━━━ Input records ━━━

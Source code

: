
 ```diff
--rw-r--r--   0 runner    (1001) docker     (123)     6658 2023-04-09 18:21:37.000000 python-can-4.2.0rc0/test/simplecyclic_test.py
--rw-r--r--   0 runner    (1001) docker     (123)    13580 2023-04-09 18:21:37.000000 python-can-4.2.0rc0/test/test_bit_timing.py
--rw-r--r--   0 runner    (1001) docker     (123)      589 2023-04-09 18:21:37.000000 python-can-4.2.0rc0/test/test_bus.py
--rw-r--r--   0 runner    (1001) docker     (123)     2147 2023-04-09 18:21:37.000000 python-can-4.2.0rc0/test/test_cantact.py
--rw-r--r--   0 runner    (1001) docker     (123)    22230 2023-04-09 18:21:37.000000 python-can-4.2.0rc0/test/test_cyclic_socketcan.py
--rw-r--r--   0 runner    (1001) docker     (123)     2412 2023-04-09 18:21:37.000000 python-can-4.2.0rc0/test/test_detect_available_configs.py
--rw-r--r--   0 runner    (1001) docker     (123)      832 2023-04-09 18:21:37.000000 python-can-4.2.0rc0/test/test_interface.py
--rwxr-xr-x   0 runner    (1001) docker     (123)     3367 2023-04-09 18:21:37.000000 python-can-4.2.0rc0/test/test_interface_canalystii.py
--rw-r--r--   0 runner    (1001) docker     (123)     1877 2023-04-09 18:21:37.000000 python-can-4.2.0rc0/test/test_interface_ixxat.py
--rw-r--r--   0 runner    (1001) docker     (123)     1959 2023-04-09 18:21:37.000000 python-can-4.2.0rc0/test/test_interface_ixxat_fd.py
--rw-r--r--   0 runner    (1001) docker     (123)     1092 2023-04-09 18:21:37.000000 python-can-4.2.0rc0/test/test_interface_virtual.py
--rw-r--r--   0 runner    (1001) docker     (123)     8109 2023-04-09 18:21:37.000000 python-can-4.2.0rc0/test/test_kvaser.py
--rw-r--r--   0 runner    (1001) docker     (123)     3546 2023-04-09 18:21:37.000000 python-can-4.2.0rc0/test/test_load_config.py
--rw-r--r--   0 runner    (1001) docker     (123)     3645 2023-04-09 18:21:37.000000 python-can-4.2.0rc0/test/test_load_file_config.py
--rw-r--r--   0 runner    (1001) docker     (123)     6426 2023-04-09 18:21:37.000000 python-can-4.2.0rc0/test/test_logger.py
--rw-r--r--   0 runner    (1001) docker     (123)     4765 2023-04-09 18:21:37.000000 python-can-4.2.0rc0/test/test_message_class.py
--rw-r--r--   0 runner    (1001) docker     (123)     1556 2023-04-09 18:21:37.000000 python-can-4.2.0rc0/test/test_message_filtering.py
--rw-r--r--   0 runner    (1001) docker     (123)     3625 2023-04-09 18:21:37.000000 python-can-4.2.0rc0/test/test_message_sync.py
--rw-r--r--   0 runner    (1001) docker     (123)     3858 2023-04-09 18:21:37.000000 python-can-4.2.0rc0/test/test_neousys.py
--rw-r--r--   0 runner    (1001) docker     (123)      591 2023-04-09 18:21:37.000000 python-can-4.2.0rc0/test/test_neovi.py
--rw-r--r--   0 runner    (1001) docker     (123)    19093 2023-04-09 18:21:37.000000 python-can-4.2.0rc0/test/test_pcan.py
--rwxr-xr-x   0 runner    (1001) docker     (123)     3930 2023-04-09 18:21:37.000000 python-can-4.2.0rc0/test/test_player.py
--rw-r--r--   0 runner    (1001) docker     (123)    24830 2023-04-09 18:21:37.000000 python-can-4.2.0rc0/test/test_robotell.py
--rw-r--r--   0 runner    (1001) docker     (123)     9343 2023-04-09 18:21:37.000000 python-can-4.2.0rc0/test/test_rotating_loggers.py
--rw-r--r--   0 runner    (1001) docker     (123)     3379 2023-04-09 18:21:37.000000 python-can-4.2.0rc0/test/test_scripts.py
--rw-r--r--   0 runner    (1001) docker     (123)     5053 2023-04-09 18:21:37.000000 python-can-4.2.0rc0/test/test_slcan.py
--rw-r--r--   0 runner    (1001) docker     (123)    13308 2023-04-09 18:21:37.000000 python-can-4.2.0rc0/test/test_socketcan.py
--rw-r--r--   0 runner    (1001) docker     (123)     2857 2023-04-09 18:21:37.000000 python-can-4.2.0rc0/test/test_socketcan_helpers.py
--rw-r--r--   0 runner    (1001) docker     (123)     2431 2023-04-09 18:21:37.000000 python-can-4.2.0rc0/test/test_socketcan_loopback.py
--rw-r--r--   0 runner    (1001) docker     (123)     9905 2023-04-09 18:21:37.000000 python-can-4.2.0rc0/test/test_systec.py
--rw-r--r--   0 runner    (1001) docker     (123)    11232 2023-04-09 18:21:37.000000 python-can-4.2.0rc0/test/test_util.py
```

━━━

Lines above with "rwxr" in them are the ones to copy.

Your solution:
--rwxr-xr-x   0 runner    (1001) docker     (123)     3367 2023-04-09 18:21:37.000000 python-can-4.2.0rc0/test/test_interface_canalystii.py
--rwxr-xr-x   0 runner    (1001) docker     (123)     3930 2023-04-09 18:21:37.000000 python-can-4.2.0rc0/test/test_player.py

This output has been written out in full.